Richard Aluvihare, later Sir Richard’s appointment as the Inspector General of Police (IGP) on June 1, 1947, marked a significant moment in Ceylon’s history. As the first Ceylonese IGP, he played a crucial role in transitioning the Police Department from colonial practices to a system more suited to post-independence Sri Lanka. His efforts in shifting the Police Department from the Ministry of Home Affairs to the Ministry of Defence were pivotal in shaping the modern police force in the country.

 

M.W.F. Abeykoon, the Second Civilian IGP 
Prime Minister SWRD Bandaranaike in 1957, was under pressure from extremists forces to appoint outsider, M.W.F. Abeykoon, a Buddhist civil servant, as the Inspector General of Police (IGP) after the premature  compulsory retirement of IGP Osmand de Silva. De Silva, who succeeded Aluvihare was his son-in-law, who declined to align with the political authority, leading to his early retirement. 

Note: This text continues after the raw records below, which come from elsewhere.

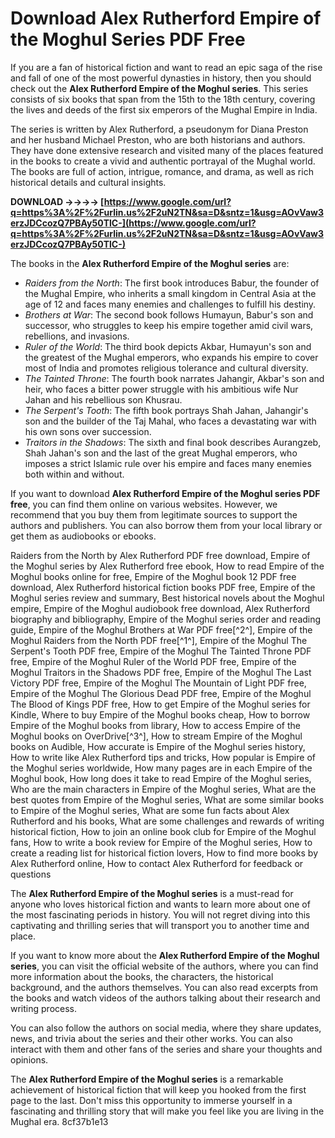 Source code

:
 
# Download Alex Rutherford Empire of the Moghul Series PDF Free
 
If you are a fan of historical fiction and want to read an epic saga of the rise and fall of one of the most powerful dynasties in history, then you should check out the **Alex Rutherford Empire of the Moghul series**. This series consists of six books that span from the 15th to the 18th century, covering the lives and deeds of the first six emperors of the Mughal Empire in India.
 
The series is written by Alex Rutherford, a pseudonym for Diana Preston and her husband Michael Preston, who are both historians and authors. They have done extensive research and visited many of the places featured in the books to create a vivid and authentic portrayal of the Mughal world. The books are full of action, intrigue, romance, and drama, as well as rich historical details and cultural insights.
 
**DOWNLOAD ->->->-> [https://www.google.com/url?q=https%3A%2F%2Furlin.us%2F2uN2TN&sa=D&sntz=1&usg=AOvVaw3erzJDCcozQ7PBAy50TlC-](https://www.google.com/url?q=https%3A%2F%2Furlin.us%2F2uN2TN&sa=D&sntz=1&usg=AOvVaw3erzJDCcozQ7PBAy50TlC-)**


 
The books in the **Alex Rutherford Empire of the Moghul series** are:
 
- *Raiders from the North*: The first book introduces Babur, the founder of the Mughal Empire, who inherits a small kingdom in Central Asia at the age of 12 and faces many enemies and challenges to fulfill his destiny.
- *Brothers at War*: The second book follows Humayun, Babur's son and successor, who struggles to keep his empire together amid civil wars, rebellions, and invasions.
- *Ruler of the World*: The third book depicts Akbar, Humayun's son and the greatest of the Mughal emperors, who expands his empire to cover most of India and promotes religious tolerance and cultural diversity.
- *The Tainted Throne*: The fourth book narrates Jahangir, Akbar's son and heir, who faces a bitter power struggle with his ambitious wife Nur Jahan and his rebellious son Khusrau.
- *The Serpent's Tooth*: The fifth book portrays Shah Jahan, Jahangir's son and the builder of the Taj Mahal, who faces a devastating war with his own sons over succession.
- *Traitors in the Shadows*: The sixth and final book describes Aurangzeb, Shah Jahan's son and the last of the great Mughal emperors, who imposes a strict Islamic rule over his empire and faces many enemies both within and without.

If you want to download **Alex Rutherford Empire of the Moghul series PDF free**, you can find them online on various websites. However, we recommend that you buy them from legitimate sources to support the authors and publishers. You can also borrow them from your local library or get them as audiobooks or ebooks.
 
Raiders from the North by Alex Rutherford PDF free download,  Empire of the Moghul series by Alex Rutherford free ebook,  How to read Empire of the Moghul books online for free,  Empire of the Moghul book 12 PDF free download,  Alex Rutherford historical fiction books PDF free,  Empire of the Moghul series review and summary,  Best historical novels about the Moghul empire,  Empire of the Moghul audiobook free download,  Alex Rutherford biography and bibliography,  Empire of the Moghul series order and reading guide,  Empire of the Moghul Brothers at War PDF free[^2^],  Empire of the Moghul Raiders from the North PDF free[^1^],  Empire of the Moghul The Serpent's Tooth PDF free,  Empire of the Moghul The Tainted Throne PDF free,  Empire of the Moghul Ruler of the World PDF free,  Empire of the Moghul Traitors in the Shadows PDF free,  Empire of the Moghul The Last Victory PDF free,  Empire of the Moghul The Mountain of Light PDF free,  Empire of the Moghul The Glorious Dead PDF free,  Empire of the Moghul The Blood of Kings PDF free,  How to get Empire of the Moghul series for Kindle,  Where to buy Empire of the Moghul books cheap,  How to borrow Empire of the Moghul books from library,  How to access Empire of the Moghul books on OverDrive[^3^],  How to stream Empire of the Moghul books on Audible,  How accurate is Empire of the Moghul series history,  How to write like Alex Rutherford tips and tricks,  How popular is Empire of the Moghul series worldwide,  How many pages are in each Empire of the Moghul book,  How long does it take to read Empire of the Moghul series,  Who are the main characters in Empire of the Moghul series,  What are the best quotes from Empire of the Moghul series,  What are some similar books to Empire of the Moghul series,  What are some fun facts about Alex Rutherford and his books,  What are some challenges and rewards of writing historical fiction,  How to join an online book club for Empire of the Moghul fans,  How to write a book review for Empire of the Moghul series,  How to create a reading list for historical fiction lovers,  How to find more books by Alex Rutherford online,  How to contact Alex Rutherford for feedback or questions
 
The **Alex Rutherford Empire of the Moghul series** is a must-read for anyone who loves historical fiction and wants to learn more about one of the most fascinating periods in history. You will not regret diving into this captivating and thrilling series that will transport you to another time and place.
  
If you want to know more about the **Alex Rutherford Empire of the Moghul series**, you can visit the official website of the authors, where you can find more information about the books, the characters, the historical background, and the authors themselves. You can also read excerpts from the books and watch videos of the authors talking about their research and writing process.
 
You can also follow the authors on social media, where they share updates, news, and trivia about the series and their other works. You can also interact with them and other fans of the series and share your thoughts and opinions.
 
The **Alex Rutherford Empire of the Moghul series** is a remarkable achievement of historical fiction that will keep you hooked from the first page to the last. Don't miss this opportunity to immerse yourself in a fascinating and thrilling story that will make you feel like you are living in the Mughal era.
 8cf37b1e13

This decision raised concerns among the six DIGs, prompting a conference to explore their options. One option considered was for the entire Executive Corps to resign en masse. They ultimately decided to propose to the Prime Minister that they would prefer to work under Stanley Senanayake, a young SP and the most senior Buddhist officer in the service, rather than an outsider with no police experience. Despite Senanayake being junior to all of them, they felt this arrangement would help maintain the integrity of the service. The Prime Minister was adamant, his decision also sparked an island-wide protest campaign led by all OICs, and supported by Buddhist priests and other nationalist forces. They organised a motorcade starting from Kandy to Kataragama in opposition to the appointment.

Senior DIG (retd) Edward Gunawardene described a different situation. He noted that a crisis had emerged among DIGs C.C. Dissanayake, S.A. Dissanayake, and Sydney de Zoysa, who were all equally senior and competing for the position of IGP. Exploiting this internal conflict, Prime Minister SWRD Bandaranaike appointed his preferred candidate to the position of IGP.

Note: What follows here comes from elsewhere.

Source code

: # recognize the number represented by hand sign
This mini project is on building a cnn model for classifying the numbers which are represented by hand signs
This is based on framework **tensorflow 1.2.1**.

It is important to recognise that these perspectives are based on the personal recollections of Senior DIG (retd) Gamini Gunawardene and Senior DIG (retd) Edward Gunawardene, and may reflect their individual viewpoints and experiences. Both officers confirmed these positions in correspondence with the Sunday Times as well, with Senior DIG (retd) Gamini Gunawardene speaking in Sunday Times Plus, on 28th November, 2010 and Senior DIG (retd) Edward Gunawardene discussed the situation in the Sunday Times dated April 30, 2006. 

Ranil transformed the country from the brink of disaster, demonstrating significant political wisdom and a strong sense of international relations. However, his association with the Rajapaksa family and his disregard for the judiciary prevented him from being the perfect choice.

Throughout history, every ruler has been driven by the desire to appoint their favored individuals to high positions within the Public Service. This tendency reflects a common practice among leaders to surround themselves with loyalists and trusted allies, ensuring that key administrative roles are filled by those who are aligned with their own interests and policies. Such appointments often stem from a need to consolidate power and influence, as well as to implement their vision and agenda more effectively. However, this practice can also lead to issues of nepotism and favoritism, impacting the overall efficiency and integrity of the public service.